Reported empirical results consistently show that unified tokenization yields improved reconstruction error, increased validity or coverage, and more compact, controllable representations relative to baselines that treat topology and geometry separately (Li et al., 23 Jan 2026, Xu et al., 2 Dec 2025, Lu et al., 20 Mar 2025, Qin et al., 12 Mar 2026).
5. Algorithmic Building Blocks and Training Strategies
Tokenization pipelines combine several algorithmic ingredients to achieve unification:
- Structured codebook assignment: Topologically aware quantization, as with SOM updates or spatially regularized clustering, imparts explicit structure to the latent codes (Londei et al., 24 Feb 2026, Mei et al., 24 May 2025).
- Hierarchical traversals: Deciding processing order by BFS, DFS, or patch hierarchies ensures topological locality for sequence models (Xu et al., 2 Dec 2025, Li et al., 23 Jan 2026).
- Multi-objective training: Simultaneous alignment losses (e.g., semantic, geometric, and reconstruction) force the token sequence to bind appearance, shape, and structure (Zhuo et al., 19 Mar 2026, Lu et al., 20 Mar 2025).
- Positional and structural embeddings: Feature representations (e.g., heat kernel, diffusion, normalized coordinates) ensure geometric, isometry-invariant encoding (Farazi et al., 2024, Mei et al., 24 May 2025).
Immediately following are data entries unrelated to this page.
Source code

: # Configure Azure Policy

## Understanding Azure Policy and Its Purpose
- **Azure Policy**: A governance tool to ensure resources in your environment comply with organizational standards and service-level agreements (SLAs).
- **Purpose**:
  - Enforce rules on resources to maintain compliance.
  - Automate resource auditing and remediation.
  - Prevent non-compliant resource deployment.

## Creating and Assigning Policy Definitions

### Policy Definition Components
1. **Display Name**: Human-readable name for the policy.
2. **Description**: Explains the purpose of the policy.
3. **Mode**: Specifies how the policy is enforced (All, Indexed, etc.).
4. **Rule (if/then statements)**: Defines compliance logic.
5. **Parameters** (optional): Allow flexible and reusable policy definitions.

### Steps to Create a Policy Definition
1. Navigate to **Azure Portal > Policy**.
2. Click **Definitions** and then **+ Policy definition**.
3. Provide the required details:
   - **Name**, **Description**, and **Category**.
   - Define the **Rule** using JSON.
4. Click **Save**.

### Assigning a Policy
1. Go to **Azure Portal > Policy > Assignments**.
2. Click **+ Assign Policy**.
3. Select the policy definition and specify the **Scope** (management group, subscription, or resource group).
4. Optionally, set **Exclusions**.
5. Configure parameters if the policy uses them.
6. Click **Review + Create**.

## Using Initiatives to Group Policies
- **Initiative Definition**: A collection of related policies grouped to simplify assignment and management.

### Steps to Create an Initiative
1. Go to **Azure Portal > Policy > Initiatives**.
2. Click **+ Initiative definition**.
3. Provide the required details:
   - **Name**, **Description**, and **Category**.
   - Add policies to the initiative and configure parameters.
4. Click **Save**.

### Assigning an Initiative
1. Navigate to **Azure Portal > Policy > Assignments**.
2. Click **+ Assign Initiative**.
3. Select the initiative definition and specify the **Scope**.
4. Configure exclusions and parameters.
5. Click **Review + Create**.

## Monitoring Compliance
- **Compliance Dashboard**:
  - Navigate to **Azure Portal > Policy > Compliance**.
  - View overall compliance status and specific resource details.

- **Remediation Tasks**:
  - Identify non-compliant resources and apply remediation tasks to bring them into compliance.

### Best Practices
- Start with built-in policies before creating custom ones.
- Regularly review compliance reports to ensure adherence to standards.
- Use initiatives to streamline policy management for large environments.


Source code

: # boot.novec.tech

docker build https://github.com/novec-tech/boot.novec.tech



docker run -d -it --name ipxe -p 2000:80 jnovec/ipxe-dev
- Local context windows: Restricting reference tokens or attention masks to local subgraphs or geodesic neighborhoods constrains the combinatorial explosion of plausible topologies (Xu et al., 2 Dec 2025, Farazi et al., 2024).
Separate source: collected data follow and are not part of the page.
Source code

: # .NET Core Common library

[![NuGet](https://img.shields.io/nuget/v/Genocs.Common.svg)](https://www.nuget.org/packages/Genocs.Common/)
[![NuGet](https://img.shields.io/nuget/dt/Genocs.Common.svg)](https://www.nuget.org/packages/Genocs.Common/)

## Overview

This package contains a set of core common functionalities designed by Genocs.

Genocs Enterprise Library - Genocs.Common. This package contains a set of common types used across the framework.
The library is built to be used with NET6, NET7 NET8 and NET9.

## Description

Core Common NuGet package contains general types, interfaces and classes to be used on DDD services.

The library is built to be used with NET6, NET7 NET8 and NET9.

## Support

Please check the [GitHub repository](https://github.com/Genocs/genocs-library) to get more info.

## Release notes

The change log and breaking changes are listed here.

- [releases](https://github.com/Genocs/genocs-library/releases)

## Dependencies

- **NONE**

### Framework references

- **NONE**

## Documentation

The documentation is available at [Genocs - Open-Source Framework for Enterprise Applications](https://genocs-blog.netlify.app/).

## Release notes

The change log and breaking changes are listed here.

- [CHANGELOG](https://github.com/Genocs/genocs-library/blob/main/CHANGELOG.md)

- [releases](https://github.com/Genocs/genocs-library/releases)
6. Limitations, Open Challenges, and Future Directions
While unified topology and geometry tokenizations have demonstrated broad applicability, several challenges remain:
- Resolution and expressivity trade-offs: Quantization (VQ, FSQ) imposes information bottlenecks, sometimes hindering the accurate reconstruction of highly irregular or fine-grained features (Qin et al., 12 Mar 2026, Li et al., 23 Jan 2026).
- Explicit vs. implicit topology: Some methods rely on implicit relationships inferred from context, which can complicate direct editing or validation (e.g., adjacency in HouseMind (Qin et al., 12 Mar 2026)).
- Scalability and generalization: Ensuring that tokenization schemes generalize across domain scales or complexities requires careful normalization and design, as in S4Token's coordinate scale invariance (Mei et al., 24 May 2025).
- Analysis and diagnostics: Embedding diagnostics (dimension, curvature; (Robinson et al., 2024)) are not yet a standard component of tokenizer design, and the connection to downstream model robustness remains an area of ongoing research.
A plausible implication is that future tokenization frameworks will increasingly employ adaptive, data-driven codebook and sequence structures informed by intrinsic topology–geometry diagnostics, further enhancing the interpretability and reliability of generative and reasoning systems.